▶ [Work item]
Images are to be dropped, and the rest of the data reproduced exactly.

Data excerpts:
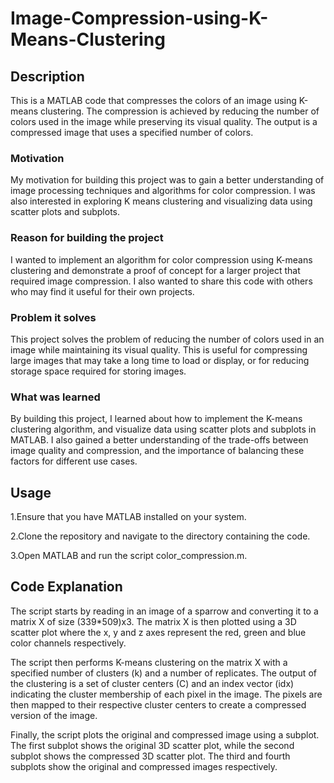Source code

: # Image-Compression-using-K-Means-Clustering

## Description

This is a MATLAB code that compresses the colors of an image using K-means clustering. The compression is achieved by reducing the number of colors used in the image while preserving its visual quality. The output is a compressed image that uses a specified number of colors.

### Motivation
My motivation for building this project was to gain a better understanding of image processing techniques and algorithms for color compression. I was also interested in exploring K means clustering and visualizing data using scatter plots and subplots.

### Reason for building the project
I wanted to implement an algorithm for color compression using K-means clustering and demonstrate a proof of concept for a larger project that required image compression. I also wanted to share this code with others who may find it useful for their own projects.

### Problem it solves
This project solves the problem of reducing the number of colors used in an image while maintaining its visual quality. This is useful for compressing large images that may take a long time to load or display, or for reducing storage space required for storing images.

### What was learned
By building this project, I learned about how to implement the K-means clustering algorithm, and visualize data using scatter plots and subplots in MATLAB. I also gained a better understanding of the trade-offs between image quality and compression, and the importance of balancing these factors for different use cases.


## Usage

1.Ensure that you have MATLAB installed on your system.

2.Clone the repository and navigate to the directory containing the code.

3.Open MATLAB and run the script color_compression.m.

## Code Explanation

The script starts by reading in an image of a sparrow and converting it to a matrix X of size (339*509)x3. The matrix X is then plotted using a 3D scatter plot where the x, y and z axes represent the red, green and blue color channels respectively.

The script then performs K-means clustering on the matrix X with a specified number of clusters (k) and a number of replicates. The output of the clustering is a set of cluster centers (C) and an index vector (idx) indicating the cluster membership of each pixel in the image. The pixels are then mapped to their respective cluster centers to create a compressed version of the image.

Finally, the script plots the original and compressed image using a subplot. The first subplot shows the original 3D scatter plot, while the second subplot shows the compressed 3D scatter plot. The third and fourth subplots show the original and compressed images respectively.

▶ [Solution for this task]
Source code

: # Image-Compression-using-K-Means-Clustering

## Description

This is a MATLAB code that compresses the colors of an image using K-means clustering. The compression is achieved by reducing the number of colors used in the image while preserving its visual quality. The output is a compressed image that uses a specified number of colors.

### Motivation
My motivation for building this project was to gain a better understanding of image processing techniques and algorithms for color compression. I was also interested in exploring K means clustering and visualizing data using scatter plots and subplots.

### Reason for building the project
I wanted to implement an algorithm for color compression using K-means clustering and demonstrate a proof of concept for a larger project that required image compression. I also wanted to share this code with others who may find it useful for their own projects.

### Problem it solves
This project solves the problem of reducing the number of colors used in an image while maintaining its visual quality. This is useful for compressing large images that may take a long time to load or display, or for reducing storage space required for storing images.

### What was learned
By building this project, I learned about how to implement the K-means clustering algorithm, and visualize data using scatter plots and subplots in MATLAB. I also gained a better understanding of the trade-offs between image quality and compression, and the importance of balancing these factors for different use cases.


## Usage

1.Ensure that you have MATLAB installed on your system.

2.Clone the repository and navigate to the directory containing the code.

3.Open MATLAB and run the script color_compression.m.

## Code Explanation

The script starts by reading in an image of a sparrow and converting it to a matrix X of size (339*509)x3. The matrix X is then plotted using a 3D scatter plot where the x, y and z axes represent the red, green and blue color channels respectively.

The script then performs K-means clustering on the matrix X with a specified number of clusters (k) and a number of replicates. The output of the clustering is a set of cluster centers (C) and an index vector (idx) indicating the cluster membership of each pixel in the image. The pixels are then mapped to their respective cluster centers to create a compressed version of the image.

Finally, the script plots the original and compressed image using a subplot. The first subplot shows the original 3D scatter plot, while the second subplot shows the compressed 3D scatter plot. The third and fourth subplots show the original and compressed images respectively.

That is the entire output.